Q. What prompted you to write about traditional musical instruments?
A. The world of traditional art forms is fast shrinking and this is especially true in the case of musical instruments. Music and musical instruments represent the intricacies of both tangible and intangible heritage. Modernity, combined with the need for ease of playing, has led to the death of many traditional instruments. In such a scenario, documenting and celebrating master musicians and craftspersons who are associated with rare musical instruments is the need of the hour.
Q. Was doing research on rare instruments challenging?

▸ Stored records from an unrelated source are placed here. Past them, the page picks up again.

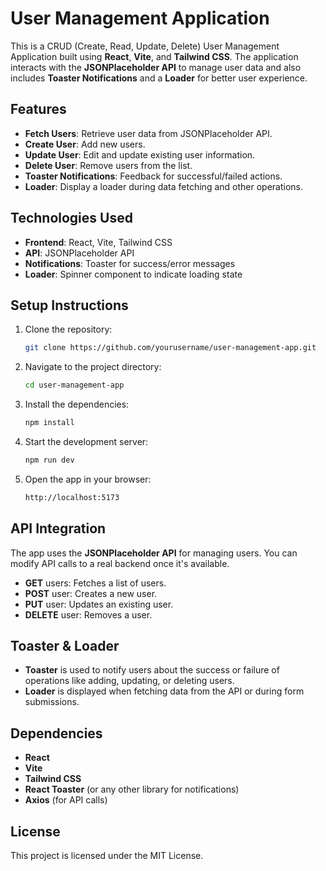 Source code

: # User Management Application

This is a CRUD (Create, Read, Update, Delete) User Management Application built using **React**, **Vite**, and **Tailwind CSS**. The application interacts with the **JSONPlaceholder API** to manage user data and also includes **Toaster Notifications** and a **Loader** for better user experience.

## Features

- **Fetch Users**: Retrieve user data from JSONPlaceholder API.
- **Create User**: Add new users.
- **Update User**: Edit and update existing user information.
- **Delete User**: Remove users from the list.
- **Toaster Notifications**: Feedback for successful/failed actions.
- **Loader**: Display a loader during data fetching and other operations.

## Technologies Used

- **Frontend**: React, Vite, Tailwind CSS
- **API**: JSONPlaceholder API
- **Notifications**: Toaster for success/error messages
- **Loader**: Spinner component to indicate loading state

## Setup Instructions

1. Clone the repository:

   ```bash
   git clone https://github.com/yourusername/user-management-app.git
   ```

2. Navigate to the project directory:

   ```bash
   cd user-management-app
   ```

3. Install the dependencies:

   ```bash
   npm install
   ```

4. Start the development server:

   ```bash
   npm run dev
   ```

5. Open the app in your browser:

   ```bash
   http://localhost:5173
   ```

## API Integration

The app uses the **JSONPlaceholder API** for managing users. You can modify API calls to a real backend once it's available.

- **GET** users: Fetches a list of users.
- **POST** user: Creates a new user.
- **PUT** user: Updates an existing user.
- **DELETE** user: Removes a user.

## Toaster & Loader

- **Toaster** is used to notify users about the success or failure of operations like adding, updating, or deleting users.
- **Loader** is displayed when fetching data from the API or during form submissions.



## Dependencies

- **React**
- **Vite**
- **Tailwind CSS**
- **React Toaster** (or any other library for notifications)
- **Axios** (for API calls)

## License

This project is licensed under the MIT License.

A. Since this book focuses on rare musical instruments such as the Taus, Nafiri and Sarinda, to begin with, it was a challenge locating musicians and instrument-makers associated with these instruments. It was also a challenge in certain cases to find someone who, besides being a talented exponent, could also communicate well about the nuances of the art form and its allied professions. Luckily, the musicians and instrument-makers I met were forthcoming in sharing their knowledge with me.
Q. This is your fourth book. Are you trying to build a body of work with connections between each book?
A. While each of my books stands on its own, two of my books – Prominent Hindu Deities: Myths & Meanings and Abodes of the Sun God – are on religion. The other two, Haveli Sangeet and Music in the Bylanes, are on lesser known musical traditions.
Q. Take us through your literary journey.
A. Writing is both a job and a passion for me. And my literary journey is a reflection of my journey as an individual. I believe that variety makes life interesting. Writing news is very different from writing a short story and writing on music is different from writing on mass media. I have, so far, experimented with various genres – from journalism to mystery story to historical fiction to writing on rare musical traditions. I have published more than one thousand articles in newspapers and magazines, and several research papers on mass media in academic journals. My first book, Prominent Hindu Deities: Myths & Meanings, found mention in Encyclopedia of Hinduism. My second book, Haveli Sangeet, won the Golden Book Award and the IIWA Woman Writer of the Year title. My third book, Abodes of the Sun God, won the Non-Fiction Author of the year in 2022. My first short story, The Charioteer, was one of the winners at a national-level creative writing competition; so was my fifth short story, The Lord of Avanti. My thesis, on other hand, was on advertising in India.
Q. How would you describe your writing process?
A. I believe that a writer writes for herself first and then for others. Writing is documenting your experiences, imagination and sentiments. Originality is the key to good and ethical writing. Informed readers appreciate original work. I feel writing is like making sugar candy; keep boiling until you have distilled the nuggets that captures the flavour you want. This also means that writing is a skill that needs practice. Writing for me is more than a vehicle for communicating ideas, it exposes the gaps between my knowledge and literary logic, pushing me to articulate my assumptions while considering counterarguments. I hope my writing process sharpens my thinking process too. At a practical level, my writing process starts with observation, which leads to idea.
The next step is research – both physical and academic. Research is the most important step towards writing. For my books, I take up both academic and physical research. For instance, for my book, Haveli Sangeet, I visited various places across the country, met and interviewed artistes and also read a number of books and even visited museums. It took me almost a year to do this research. My family collection of thousands of books comes handy during my research. Usually, I do not write more than two drafts; editing and proof-reading are very important. Finally, writing is also a journey – physical, emotional and intellectual.